Não tenho vocação pra filha desamparada e aquele homem ria do que não tinha graça. O que eu poderia fazer? Eu diria que ele fez Édipo ter sentido, que distorceu a imagem de herói na minha cabeça, que me fez desconfiar até das melhores intenções e que é um filho da puta que eu odeio, mas nada disso faria sentido, nada disso afetaria sua arrogância. É desse sorriso que eu tenho mais ódio, como pode sorrir alguém que faz mal aos outros, como pode ser que não exista justiça divina ou qualquer merda dessas? Porque se o castigo dele é a solidão, porra, estou sendo castigada também e essa merda não devia acontecer. Ir pro buraco e me arrastar junto, isso é errado. Assim como é errado o que eu fiz.
Vi o sangue ir todo embora e manchar o chão e manchar meu dedos, assisti seus olhos se revirando, mais vivos do que nunca e tudo isso começou a doer em mim. E então era eu quem sangrava e dos meus olhos saiam as lágrimas (ele não as possuia, por defeito de corpo ou de caráter). Doeu tanto em mim porque eu percebi que jamais conseguiria ser igual a ele, por isso não poderia matá-lo. Eu não fui até o fim.
Acordei com o rosto vermelho de choro, o travesseiro úmido, o coração apertado. Um novo pesadelo e o mesmo pai ausente. E vivo. De sempre. De nunca mais.

2.7.11

Capítulo I | L. (série Retrato)


Na fotografia, a moça é todo dia a mesma. Delicada com seus cabelos escuros, é jovem para sempre. O papel que carrega a imagem está desgastado num efeito melancólico do tempo e da câmera analógica. O preto e o branco fazem festa e se combinam em tons coloridos de cinza, só para vê-la brilhar.

A velha olha e não se encontra. Talvez os olhos - duas peças tristes que não se encaixam no retrato - façam sentido. Duas esferas escuras de dor onde o riso foi destaque. Sempre estiveram ali, pregadas em seu rosto, lembrando ao espelho o que nunca seria possível.
Não se iluda, dizia seu reflexo, você nunca será como as outras pessoas. Jamais verá leveza na vida. Jamais preencherá o vazio que há no seu peito. A moça, tola, ouviu. Aceitou. Numa de suas tentativas nulas de tapar o buraco do coração, conheceu o uísque.

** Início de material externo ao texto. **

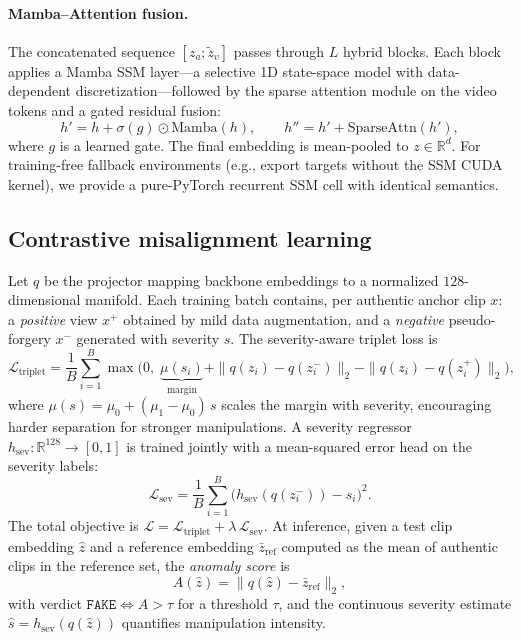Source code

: \documentclass[sn-basic,Numbered,referee]{sn-jnl}
\begin{document}
\paragraph{Mamba--Attention fusion.}
The concatenated sequence $[z_a; \tilde{z}_v]$ passes through $L$ hybrid blocks. Each block applies a Mamba SSM layer---a selective 1D state-space model with data-dependent discretization---followed by the sparse attention module on the video tokens and a gated residual fusion:
\begin{equation}
h' = h + \sigma(g) \odot \text{Mamba}(h), \qquad
h'' = h' + \text{SparseAttn}(h'),
\end{equation}
where $g$ is a learned gate. The final embedding is mean-pooled to $z \in \mathbb{R}^{d}$. For training-free fallback environments (e.g., export targets without the SSM CUDA kernel), we provide a pure-PyTorch recurrent SSM cell with identical semantics.

\subsection{Contrastive misalignment learning}
\label{sec:cml}

Let $q$ be the projector mapping backbone embeddings to a normalized $128$-dimensional manifold. Each training batch contains, per authentic anchor clip $x$: a \emph{positive} view $x^+$ obtained by mild data augmentation, and a \emph{negative} pseudo-forgery $x^-$ generated with severity $s$. The severity-aware triplet loss is
\begin{equation}
\mathcal{L}_\text{triplet} = \frac{1}{B}\sum_{i=1}^{B}
\max\!\big(0,\; \underbrace{\mu(s_i)}_{\text{margin}} + \|q(z_i) - q(z_i^-)\|_2 - \|q(z_i) - q(z_i^+)\|_2\big),
\end{equation}
where $\mu(s) = \mu_0 + (\mu_1 - \mu_0)\,s$ scales the margin with severity, encouraging harder separation for stronger manipulations. A severity regressor $h_\text{sev}: \mathbb{R}^{128} \to [0,1]$ is trained jointly with a mean-squared error head on the severity labels:
\begin{equation}
\mathcal{L}_\text{sev} = \frac{1}{B}\sum_{i=1}^{B}\big(h_\text{sev}(q(z_i^-)) - s_i\big)^2.
\end{equation}
The total objective is $\mathcal{L} = \mathcal{L}_\text{triplet} + \lambda\,\mathcal{L}_\text{sev}$. At inference, given a test clip embedding $\hat{z}$ and a reference embedding $\bar{z}_\text{ref}$ computed as the mean of authentic clips in the reference set, the \emph{anomaly score} is
\begin{equation}
A(\hat{z}) = \|q(\hat{z}) - \bar{z}_\text{ref}\|_2,
\end{equation}
with verdict $\texttt{FAKE} \iff A > \tau$ for a threshold $\tau$, and the continuous severity estimate $\hat{s} = h_\text{sev}(q(\hat{z}))$ quantifies manipulation intensity.
\end{document}
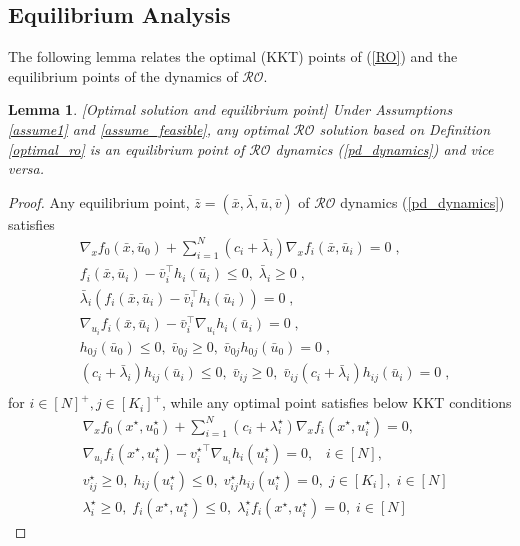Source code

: \documentclass[journal,twoside,web]{ieeecolor}
\newtheorem{lemma}{Lemma}
\begin{document}
\subsection*{Equilibrium Analysis} \label{kkt<=>eq.sec}
 The following lemma relates the optimal (KKT) points of (\ref{RO}) and the equilibrium points of the dynamics of $\mathcal{RO}$.
\begin{lemma}\label{kkttoeq.lem}[Optimal solution and equilibrium point]
Under Assumptions \ref{assume1} and \ref{assume_feasible}, any optimal $\mathcal{RO}$ solution based on Definition \ref{optimal_ro} is an equilibrium point of $\mathcal{RO}$ dynamics (\ref{pd_dynamics}) and vice versa.
\end{lemma}
\begin{proof}
Any equilibrium point, $\bar{z}=(\bar{x},\bar{\lambda},\bar{u},\bar{v})$ of $\mathcal{RO}$ dynamics (\ref{pd_dynamics}) satisfies
\begin{align*}
&\nabla_x f_0(\bar x,\bar{u}_0)+  \sum_{i=1}^N (c_i+\bar \lambda_i) \nabla_x f_i(\bar x,\bar u_i)=0\;,\\
&f_{i}(\bar x,\bar u_i)-\bar v_i^\top h_i(\bar u_i)\leq 0,\;\bar \lambda_i\geq 0\;,\\
&\bar \lambda_i(f_{i}(\bar x,\bar u_i)-\bar v_i^\top h_i(\bar u_i))=0\;,\\
&\nabla_{u_i} f_i(\bar x,\bar u_i)-\bar v_i^\top \nabla_{u_i} h_i(\bar u_i)=0\;,\\
&h_{0j}(\bar u_0)\leq 0,\; \bar v_{0j}\geq 0,\;\bar v_{0j}h_{0j}(\bar u_0)=0\;,\\
& (c_i+\bar{\lambda}_i) h_{ij}(\bar u_i)\leq 0,\; \bar v_{ij}\geq 0,\;\bar v_{ij}(c_i+\bar \lambda_i) h_{ij}(\bar u_i)=0\;,\\
\end{align*}
for $i\in[N]^+,j\in[K_i]^+$, while any optimal point satisfies below KKT conditions
\begin{align}
    &\nabla_x f_0(x^\star,u_0^\star)+  \sum_{i=1}^N(c_i+\lambda^\star_i) \nabla_x f_i(x^\star,u_i^\star)=0, \label{kkt1_proof} \\
    &\nabla_{u_i} f_i(x^\star,u_i^\star)-{v_i^\star}^\top \nabla_{u_i} h_i(u_i^\star)=0, \;\;\; i \in [N], \label{kkt2_proof} \\
    &v_{ij}^\star\geq 0,\; h_{ij}(u_i^\star)\leq 0,\;v_{ij}^\star h_{ij}(u_i^\star)=0, \; j \in [K_i], \; i \in [N] \label{kkt3_proof} \\
    &\lambda_i^\star\geq 0,\;f_{i}(x^\star,u_i^\star)\leq 0,\;\lambda_i^\star f_{i}(x^\star,u_i^\star)=0, \; i \in [N] \label{kkt4_proof}
\end{align}


\end{proof}
\end{document}
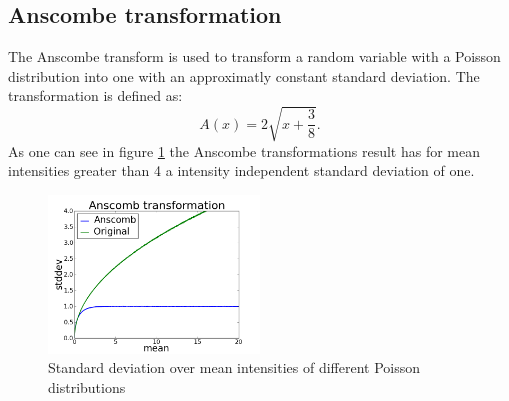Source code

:\subsection{Anscombe transformation}
\label{trafoAnscombe}
The Anscombe transform is used to transform a random variable with a Poisson
distribution into one with an approximatly constant standard deviation. The
transformation is defined as:
\begin{equation}
	A(x) = 2\sqrt{x+\frac{3}{8}}.
\end{equation}
As one can see in figure \ref{anscombe} the Anscombe transformations result has
for mean intensities greater than 4 a intensity independent standard deviation of
one.
\begin{figure}
	\centering
	\includegraphics[width = 0.5\textwidth]{pictures/anscombe.png}
	\caption{Standard deviation over mean intensities of different Poisson
	distributions}
	\label{anscombe}
	
\end{figure}

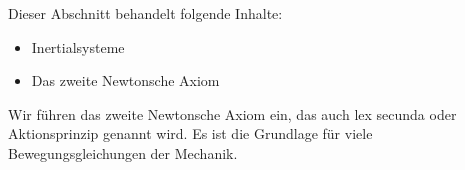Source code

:                \begin{MIntro}
               
               Dieser Abschnitt behandelt folgende Inhalte:
               \begin{itemize}
               \item{Inertialsysteme}
               \item{Das zweite Newtonsche Axiom}
               \end{itemize}
               
               
               \end{MIntro}
               Wir f\"uhren das zweite Newtonsche Axiom ein, das auch lex secunda oder Aktionsprinzip genannt wird. Es ist die Grundlage f\"ur viele Bewegungsgleichungen der Mechanik.
               \begin{MContent}
                          
               

\end{MContent}

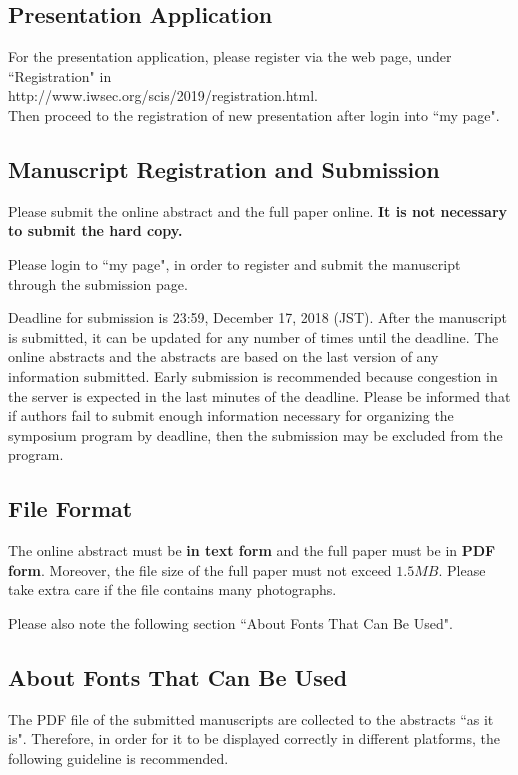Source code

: \documentclass[a4paper]{article}
\begin{document}
\subsection{Presentation Application}

For the presentation application,
please register via the web page, under ``Registration" in \\ \mbox{http://www.iwsec.org/scis/2019/registration.html}.\\
Then proceed to the registration of new presentation after login into ``my page".

\subsection{Manuscript Registration and Submission}

Please submit the online abstract and the full paper online. {\bf It is not necessary to submit the hard copy.}

Please login to ``my page", in order to register and submit the manuscript through the submission page.

Deadline for submission is 23:59, December 17, 2018 (JST). 
After the manuscript is submitted, it can be updated for any number of times until the deadline.
The online abstracts and the abstracts are based on the last version of any information submitted.
Early submission is recommended because congestion in the server is expected in the last minutes of the deadline.
Please be informed that if authors fail to submit enough information necessary for organizing the symposium program
by deadline, then the submission may be excluded from the program.


\subsection{File Format}

The online abstract must be {\bf in text form} and the full paper must be in {\bf PDF form}. Moreover, the file size of the full paper must not exceed $1.5MB$. 
Please take extra care if the file contains many photographs.

Please also note the following section ``About Fonts That Can Be Used".

\subsection{About Fonts That Can Be Used}

The PDF file of the submitted manuscripts are collected to the abstracts ``as it is". Therefore, in order for it to be displayed correctly in different platforms,
the following guideline is recommended.
\end{document}
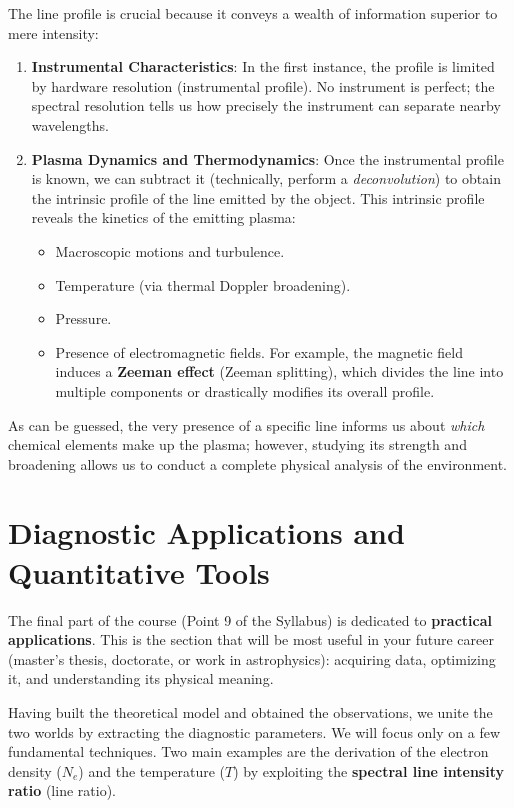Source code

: The line profile is crucial because it conveys a wealth of information superior to mere intensity:
\begin{enumerate}
    \item \textbf{Instrumental Characteristics}: In the first instance, the profile is limited by hardware resolution (instrumental profile). No instrument is perfect; the spectral resolution tells us how precisely the instrument can separate nearby wavelengths.
    \item \textbf{Plasma Dynamics and Thermodynamics}: Once the instrumental profile is known, we can subtract it (technically, perform a \textit{deconvolution}) to obtain the intrinsic profile of the line emitted by the object. This intrinsic profile reveals the kinetics of the emitting plasma:
    \begin{itemize}
        \item Macroscopic motions and turbulence.
        \item Temperature (via thermal Doppler broadening).
        \item Pressure.
        \item Presence of electromagnetic fields. For example, the magnetic field induces a \textbf{Zeeman effect} (Zeeman splitting), which divides the line into multiple components or drastically modifies its overall profile.
    \end{itemize}
\end{enumerate}

As can be guessed, the very presence of a specific line informs us about \textit{which} chemical elements make up the plasma; however, studying its strength and broadening allows us to conduct a complete physical analysis of the environment.

\section{Diagnostic Applications and Quantitative Tools}

The final part of the course (Point 9 of the Syllabus) is dedicated to \textbf{practical applications}. This is the section that will be most useful in your future career (master's thesis, doctorate, or work in astrophysics): acquiring data, optimizing it, and understanding its physical meaning.

Having built the theoretical model and obtained the observations, we unite the two worlds by extracting the diagnostic parameters. We will focus only on a few fundamental techniques. Two main examples are the derivation of the electron density ($N_e$) and the temperature ($T$) by exploiting the \textbf{spectral line intensity ratio} (line ratio).

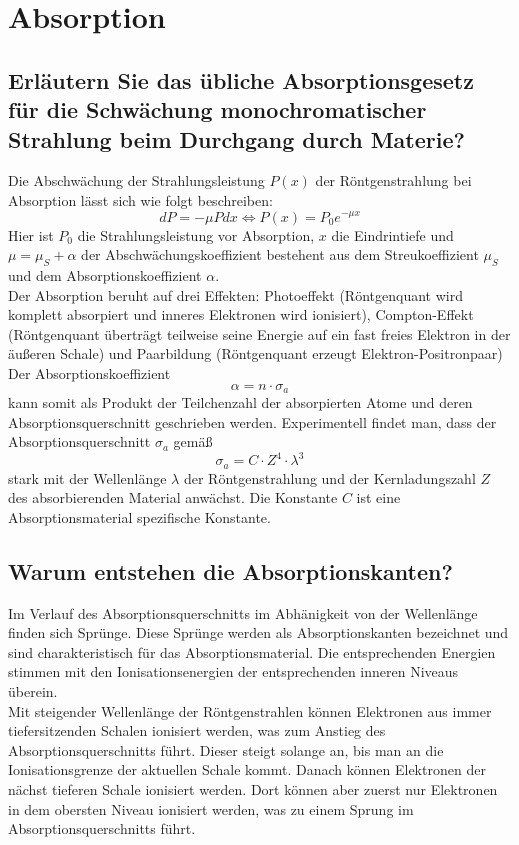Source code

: \section{Absorption}
\subsection*{Erläutern Sie das übliche Absorptionsgesetz für die Schwächung monochromatischer Strahlung beim Durchgang durch Materie?}
Die Abschwächung der Strahlungsleistung $P(x)$ der Röntgenstrahlung bei Absorption lässt sich wie folgt beschreiben:
\begin{equation}
    dP = -\mu P dx \Leftrightarrow P(x)=P_0e^{-\mu x}
\end{equation}
Hier ist $P_0$ die Strahlungsleistung vor Absorption, $x$ die Eindrintiefe und $\mu = \mu_S+\alpha$ der Abschwächungskoeffizient bestehent aus dem Streukoeffizient $\mu_S$ und dem Absorptionskoeffizient $\alpha$. \cite{Experimentalphysik3}\\
Der Absorption beruht auf drei Effekten: Photoeffekt (Röntgenquant wird komplett absorpiert und inneres Elektronen wird ionisiert), Compton-Effekt (Röntgenquant überträgt teilweise seine Energie auf ein fast freies Elektron in der äußeren Schale) und Paarbildung (Röntgenquant erzeugt Elektron-Positronpaar)\\
Der Absorptionskoeffizient
\begin{equation}
    \alpha=n\cdot \sigma_a
\end{equation}
kann somit als Produkt der Teilchenzahl der absorpierten Atome und deren Absorptionsquerschnitt geschrieben werden.
Experimentell findet man, dass der Absorptionsquerschnitt $\sigma_a$ gemäß
\begin{equation}
    \sigma_a=C\cdot Z^4 \cdot \lambda^3
\end{equation}
stark mit der Wellenlänge $\lambda$ der Röntgenstrahlung und der Kernladungszahl $Z$ des absorbierenden Material anwächst.
Die Konstante $C$ ist eine Absorptionsmaterial spezifische Konstante. \cite{Experimentalphysik3}
\subsection*{Warum entstehen die Absorptionskanten?}
Im Verlauf des Absorptionsquerschnitts im Abhänigkeit von der Wellenlänge finden sich Sprünge.
Diese Sprünge werden als Absorptionskanten bezeichnet und sind charakteristisch für das Absorptionsmaterial.
Die entsprechenden Energien stimmen mit den Ionisationsenergien der entsprechenden inneren Niveaus überein.\vspace{6pt}\\
Mit steigender Wellenlänge der Röntgenstrahlen können Elektronen aus immer tiefersitzenden Schalen ionisiert werden, was zum Anstieg des Absorptionsquerschnitts führt.
Dieser steigt solange an, bis man an die Ionisationsgrenze der aktuellen Schale kommt.
Danach können Elektronen der nächst tieferen Schale ionisiert werden.
Dort können aber zuerst nur Elektronen in dem obersten Niveau ionisiert werden, was zu einem Sprung im Absorptionsquerschnitts führt. \cite{Experimentalphysik3}
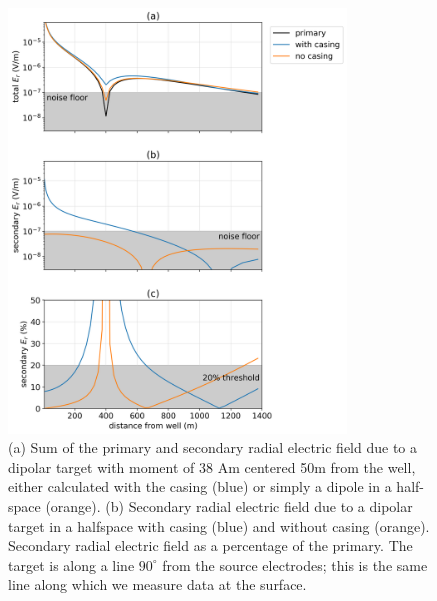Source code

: \begin{figure}
    \begin{center}
    \includegraphics[width=0.8\textwidth]{figures/dc_casing/detectability_dipole.png}
    \end{center}
\caption{
    (a) Sum of the primary and secondary radial electric field due to a dipolar
    target with moment of 38 Am
    centered 50m from the well, either calculated with the
    casing (blue) or simply a dipole in a half-space (orange). (b) Secondary
    radial electric field due to a dipolar target in a halfspace with casing (blue) and without casing (orange).
    Secondary radial electric field as a percentage of the primary.
    The target is along a line $90^\circ$ from the
    source electrodes; this is the same line along which we measure data at the surface.
}
\label{fig:detectability_dipole}
\end{figure}

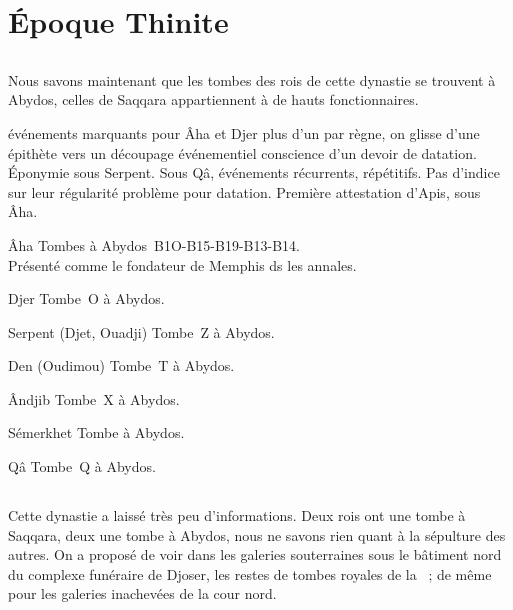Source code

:\section{Époque Thinite}


\subsection{\texorpdfstring{}{Ie dynastie}}

Nous savons maintenant que les tombes des rois de cette dynastie 
se trouvent à Abydos, celles de Saqqara appartiennent à de hauts 
fonctionnaires.

événements marquants pour Âha et Djer \donc{} plus d'un par règne, 
on glisse d'une épithète vers un découpage événementiel \donc{} 
conscience d'un devoir de datation.
Éponymie sous Serpent.
Sous Qâ, événements récurrents, répétitifs.
Pas d'indice sur leur régularité \donc{} problème pour datation.
Première attestation d'Apis, sous Âha.

\begin{listerois}
  \item [Âha] Tombes à Abydos~B1O-B15-B19-B13-B14.\\
        Présenté comme le fondateur de Memphis ds les annales.
  \item [Djer] Tombe~O à Abydos.
  \item [Serpent (Djet, Ouadji)] Tombe~Z à Abydos.
  \item [Den (Oudimou)] Tombe~T à Abydos.
  \item [Ândjib] Tombe~X à Abydos.
  \item [Sémerkhet] Tombe à Abydos.
  \item [Qâ] Tombe~Q à Abydos.
\end{listerois}

\subsection{\texorpdfstring{}{IIe dynastie}}

Cette dynastie a laissé très peu d'informations. Deux rois ont une 
tombe à Saqqara, deux une tombe à Abydos, nous ne savons rien quant à 
la sépulture des autres. On a proposé de voir dans les galeries 
souterraines sous le bâtiment nord du complexe funéraire de Djoser, 
les restes de tombes royales de la~ ; de même pour les 
galeries inachevées de la cour nord.

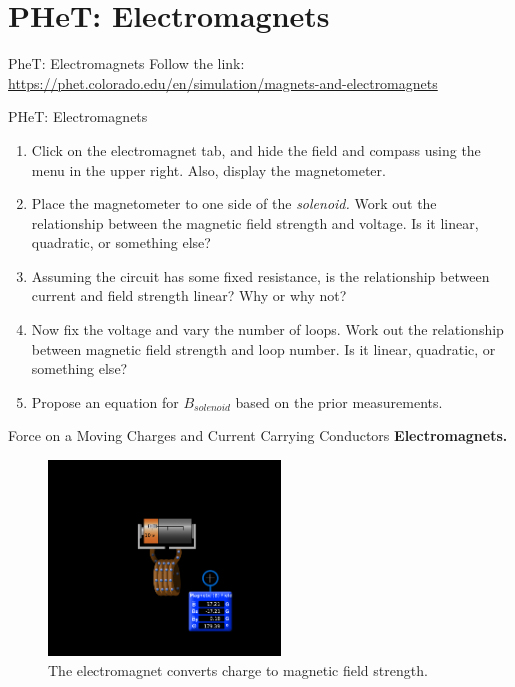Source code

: \documentclass{beamer}
\begin{document}
\section{PHeT: Electromagnets}

\begin{frame}{PheT: Electromagnets}
Follow the link: \\ \vspace{0.5cm}
\url{https://phet.colorado.edu/en/simulation/magnets-and-electromagnets}
\end{frame}

\begin{frame}{PHeT: Electromagnets}
\small
\begin{enumerate}
\item Click on the electromagnet tab, and hide the field and compass using the menu in the upper right.  Also, display the magnetometer.
\item Place the magnetometer to one side of the \textit{solenoid.}  Work out the relationship between the magnetic field strength and voltage.  Is it linear, quadratic, or something else?
\item Assuming the circuit has some fixed resistance, is the relationship between current and field strength linear?  Why or why not?
\item Now fix the voltage and vary the number of loops.  Work out the relationship between magnetic field strength and loop number.  Is it linear, quadratic, or something else?
\item Propose an equation for $B_{solenoid}$ based on the prior measurements.
\end{enumerate}
\end{frame}

\begin{frame}{Force on a Moving Charges and Current Carrying Conductors}
\textbf{Electromagnets.}
\begin{figure}
\centering
\includegraphics[width=0.55\textwidth]{figures/phetemmag.png}
\caption{\label{fig:phetemmag} The electromagnet converts charge to magnetic field strength.}
\end{figure}
\end{frame}
\end{document}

Esqueceu-se das festas, abandonou a pintura, enconstou o violão e não notou as cordas que desafinaram e juntaram poeira. O rosto que se perdeu das cores, os dissabores, a incompletude. A fotografia se tornou um resumo de tudo o que L. havia deixado de apreciar. Se o álcool a mantinha em pé, qualquer outra coisa era capaz de derrubá-la. E num crime hediondo do mundo, andar se tornou um desafio, tal como se divertir ou sorrir.

Os filhos, o marido, os amigos: ninguém foi capaz de despertar em L. a vontade de viver. A vida era apenas uma pedra incômoda em seu sapato, um obstáculo que ultrapassava penosamente para chegar ao fim da linha. Queria a paz de beber até dormir, secar as lágrimas no travesseiro, queimar os lençóis com a ponta do cigarro sem ser incomodada por pessoas preocupadas. Entendia o amor como causa disso tudo, mas buscava a solidão com empenho suficiente pra sentir-se ofendida com a companhia.

A fotografia - todo dia a mesma - é tudo o que resta de concreto sobre L.
Alguns, poucos, lembram de seu riso. Outros comentam sua presença silenciosa no canto das confraternizações, sua voz serena e rouca, suas mãos pequenas, a delicadeza de seus passos. São lembranças que se extinguem. Memórias que se esfarelam vagarosamente enquanto todos dormem. O tempo apaga, como tenta apagar a fotografia. Hoje, dói admitir, é notável como ele vai conseguir. E começou pelos olhos, as duas peças tristes, as esferas escuras de dor.